**PROBLEM DETAILS**
Quote the data exactly, first line to the line containing "## Introduction", with no pictures.

= = = =

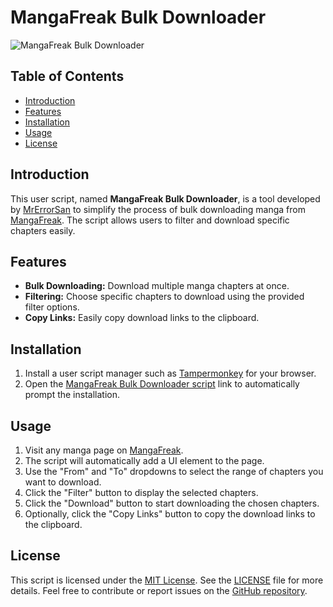 # MangaFreak Bulk Downloader

![MangaFreak Bulk Downloader](https://t2.gstatic.com/faviconV2?client=SOCIAL&type=FAVICON&fallback_opts=TYPE,SIZE,URL&url=https://w15.mangafreak.net&size=64)

## Table of Contents
- [Introduction](#introduction)
- [Features](#features)
- [Installation](#installation)
- [Usage](#usage)
- [License](#license)

## Introduction
This user script, named **MangaFreak Bulk Downloader**, is a tool developed by [MrErrorSan](https://github.com/MrErrorSan) to simplify the process of bulk downloading manga from [MangaFreak](https://www.mangafreak.net/). The script allows users to filter and download specific chapters easily.

## Features
- **Bulk Downloading:** Download multiple manga chapters at once.
- **Filtering:** Choose specific chapters to download using the provided filter options.
- **Copy Links:** Easily copy download links to the clipboard.

## Installation
1. Install a user script manager such as [Tampermonkey](https://www.tampermonkey.net/) for your browser.
2. Open the [MangaFreak Bulk Downloader script](https://github.com/MrErrorSan/Mangafreak-Bulk-Downloader/raw/main/mangafreakBulkDownloader.user.js) link to automatically prompt the installation.

## Usage
1. Visit any manga page on [MangaFreak](https://www.mangafreak.net/).
2. The script will automatically add a UI element to the page.
3. Use the "From" and "To" dropdowns to select the range of chapters you want to download.
4. Click the "Filter" button to display the selected chapters.
5. Click the "Download" button to start downloading the chosen chapters.
6. Optionally, click the "Copy Links" button to copy the download links to the clipboard.

## License
This script is licensed under the [MIT License](LICENSE). See the [LICENSE](LICENSE) file for more details. Feel free to contribute or report issues on the [GitHub repository](https://github.com/MrErrorSan/Mangafreak-Bulk-Downloader/issues).
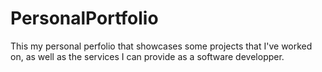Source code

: # PersonalPortfolio
This my personal perfolio that showcases some projects that I've worked on, as well as the services I can provide as a software developper.
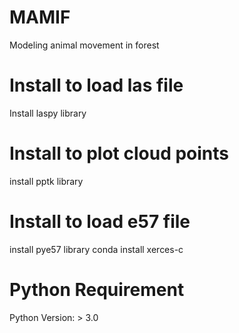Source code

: # MAMIF
Modeling animal movement in forest

# Install to load las file
Install laspy library

# Install to plot cloud points
install pptk library

# Install to load e57 file
install pye57 library
conda install xerces-c

# Python Requirement
Python Version: > 3.0
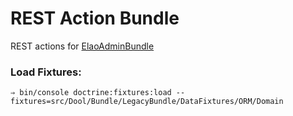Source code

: REST Action Bundle
==================

REST actions for [ElaoAdminBundle](https://github.com/Elao/ElaoAdminBundle)

### Load Fixtures:

    ⇒ bin/console doctrine:fixtures:load --fixtures=src/Dool/Bundle/LegacyBundle/DataFixtures/ORM/Domain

= = = =

**ANSWER BOX**
 # MangaFreak Bulk Downloader

![MangaFreak Bulk Downloader](https://t2.gstatic.com/faviconV2?client=SOCIAL&type=FAVICON&fallback_opts=TYPE,SIZE,URL&url=https://w15.mangafreak.net&size=64)

## Table of Contents
- [Introduction](#introduction)
- [Features](#features)
- [Installation](#installation)
- [Usage](#usage)
- [License](#license)

## Introduction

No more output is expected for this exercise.